Nonviolence, Magic and Snake Charming: Ambiguous Jains in Indo-Persian Sources
From the late 16th century to the early 19th century, Jain monks are a recurring subject in various Indo-Persian historiographical and ethnographical writings. Persophone writers generally noted the significance of nonviolence among Jain monks and laity. They highlighted their concern with protecting all forms of life and described the various practices following this imperative. In the meantime, Jains were disparaged as repellent atheists and were sometimes associated with dark magical practices, including, in one instance, snake charming. This lecture will survey the known Persian sources and analyze the contradictory perceptions of Jain communities.

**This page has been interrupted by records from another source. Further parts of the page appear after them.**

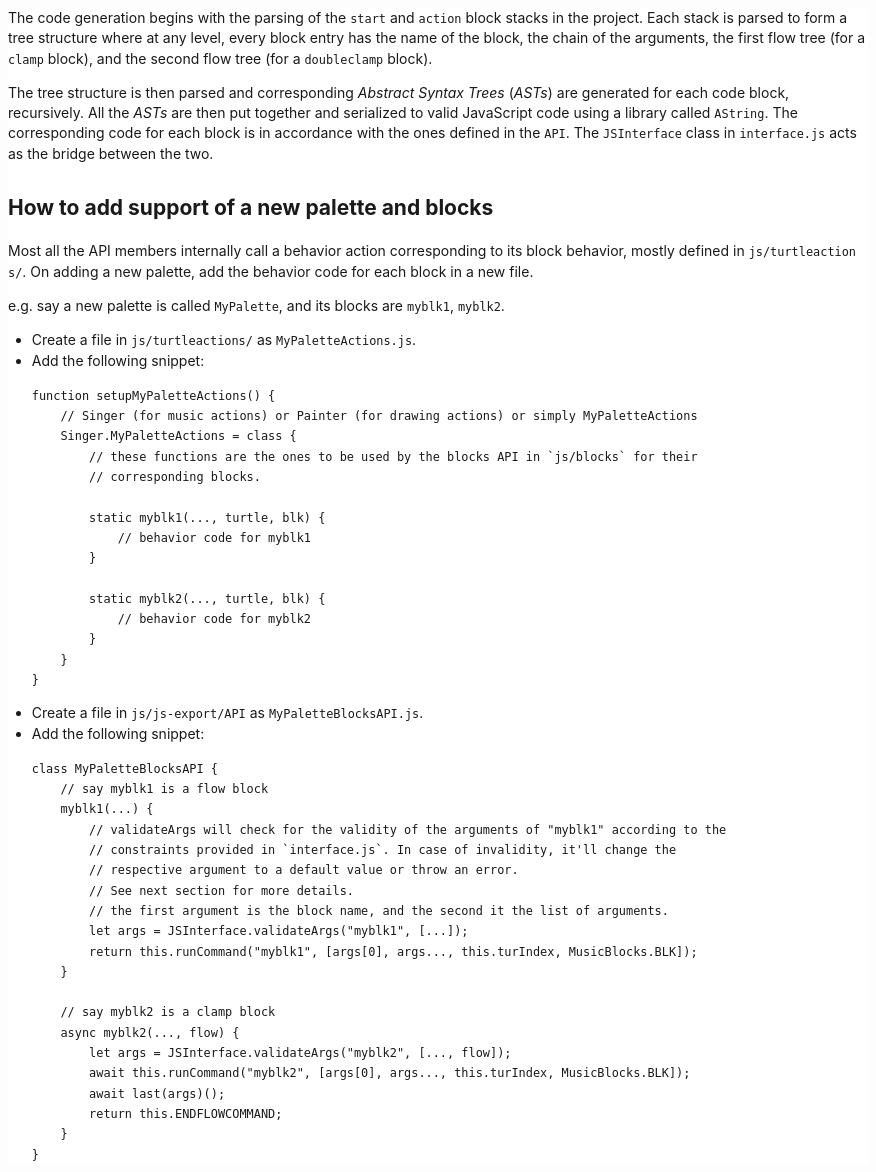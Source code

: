 The code generation begins with the parsing of the `start` and `action` block stacks in the project.
Each stack is parsed to form a tree structure where at any level, every block entry has the name of
the block, the chain of the arguments, the first flow tree (for a `clamp` block), and the second flow
tree (for a `doubleclamp` block).

The tree structure is then parsed and corresponding *Abstract Syntax Trees* (*ASTs*) are generated
for each code block, recursively. All the *ASTs* are then put together and serialized to valid
JavaScript code using a library called `AString`. The corresponding code for each block is in
accordance with the ones defined in the `API`. The `JSInterface` class in `interface.js` acts as the
bridge between the two.

## How to add support of a new palette and blocks

Most all the API members internally call a behavior action corresponding to its block behavior,
mostly defined in `js/turtleactions/`. On adding a new palette, add the behavior code for each block
in a new file.

e.g. say a new palette is called `MyPalette`, and its blocks are `myblk1`, `myblk2`.

* Create a file in `js/turtleactions/` as `MyPaletteActions.js`.
* Add the following snippet:
  ```
  function setupMyPaletteActions() {
      // Singer (for music actions) or Painter (for drawing actions) or simply MyPaletteActions
      Singer.MyPaletteActions = class {
          // these functions are the ones to be used by the blocks API in `js/blocks` for their
          // corresponding blocks.

          static myblk1(..., turtle, blk) {
              // behavior code for myblk1
          }

          static myblk2(..., turtle, blk) {
              // behavior code for myblk2
          }
      }
  }
  ```
* Create a file in `js/js-export/API` as `MyPaletteBlocksAPI.js`.
* Add the following snippet:
  ```
  class MyPaletteBlocksAPI {
      // say myblk1 is a flow block
      myblk1(...) {
          // validateArgs will check for the validity of the arguments of "myblk1" according to the
          // constraints provided in `interface.js`. In case of invalidity, it'll change the
          // respective argument to a default value or throw an error.
          // See next section for more details.
          // the first argument is the block name, and the second it the list of arguments.
          let args = JSInterface.validateArgs("myblk1", [...]);
          return this.runCommand("myblk1", [args[0], args..., this.turIndex, MusicBlocks.BLK]);
      }

      // say myblk2 is a clamp block
      async myblk2(..., flow) {
          let args = JSInterface.validateArgs("myblk2", [..., flow]);
          await this.runCommand("myblk2", [args[0], args..., this.turIndex, MusicBlocks.BLK]);
          await last(args)();
          return this.ENDFLOWCOMMAND;
      }
  }
  ```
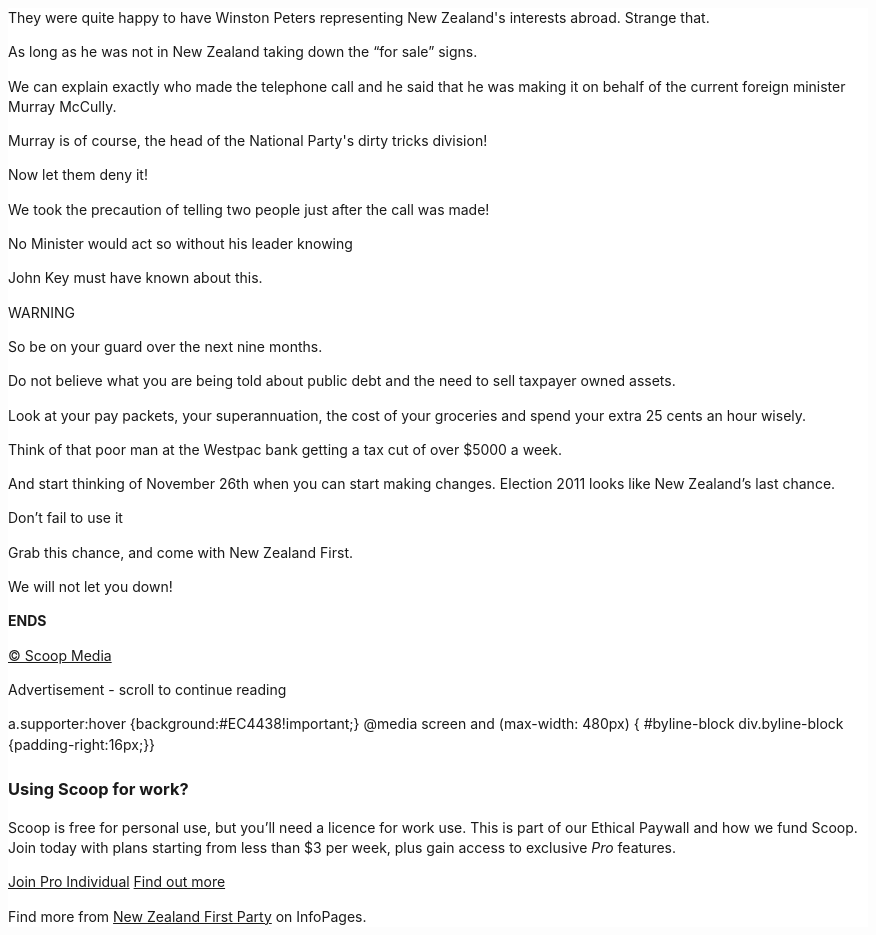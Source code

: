 They were quite happy to have Winston Peters representing New Zealand's interests abroad. Strange that.

As long as he was not in New Zealand taking down the “for sale” signs.

We can explain exactly who made the telephone call and he said that he was making it on behalf of the current foreign minister Murray McCully.

Murray is of course, the head of the National Party's dirty tricks division!

Now let them deny it!

We took the precaution of telling two people just after the call was made!

No Minister would act so without his leader knowing

John Key must have known about this.

WARNING

So be on your guard over the next nine months.

Do not believe what you are being told about public debt and the need to sell taxpayer owned assets.

Look at your pay packets, your superannuation, the cost of your groceries and spend your extra 25 cents an hour wisely.

Think of that poor man at the Westpac bank getting a tax cut of over $5000 a week.

And start thinking of November 26th when you can start making changes. Election 2011 looks like New Zealand’s last chance.

Don’t fail to use it

Grab this chance, and come with New Zealand First.

We will not let you down!

  
**ENDS**

  

[© Scoop Media](http://www.scoop.co.nz/about/terms.html)  

Advertisement - scroll to continue reading



a.supporter:hover {background:#EC4438!important;} @media screen and (max-width: 480px) { #byline-block div.byline-block {padding-right:16px;}}

### Using Scoop for work?

Scoop is free for personal use, but you’ll need a licence for work use. This is part of our Ethical Paywall and how we fund Scoop. Join today with plans starting from less than $3 per week, plus gain access to exclusive _Pro_ features.  
  
[Join Pro Individual](https://pro.scoop.co.nz/Individual/?from=ProIn24) [Find out more](https://pro.scoop.co.nz/using-scoop-for-work/?from=ProIn24)

Find more from [New Zealand First Party](https://info.scoop.co.nz/New_Zealand_First_Party) on InfoPages.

Dr. Jean Arzoumanov is the Ludo and Rosane Rocher Foundation Postdoctoral Fellow at the Department of South Asian Languages & Civilizations at the University of Chicago. As a historian of early modern and modern Persianate intellectual history in South Asia, Jean works on textual encounters between Islamicate and Indic cultures. In 2021, he obtained his PhD in South Asian Studies from the Université Sorbonne Nouvelle – Paris 3 with a dissertation on the representation of Indian sects and ascetics in Indo-Persian literature between the Mughal and colonial periods (16th-19th centuries). Building on this research for a forthcoming book, he studies the involvement of non-Muslim literati in Persian literary production, and more particularly in the development of Hindu devotional literature in Persian. In a forthcoming article, he analyzes in depth the only two known Persian translations of Jain texts, dating from 1796. His other areas of interest include the history of astral sciences in early modern South Asia, and he has published several articles on the astronomical and astrological works of Mullā Farīd and Mullā Ṭayyib, two brothers active in the early 17th century.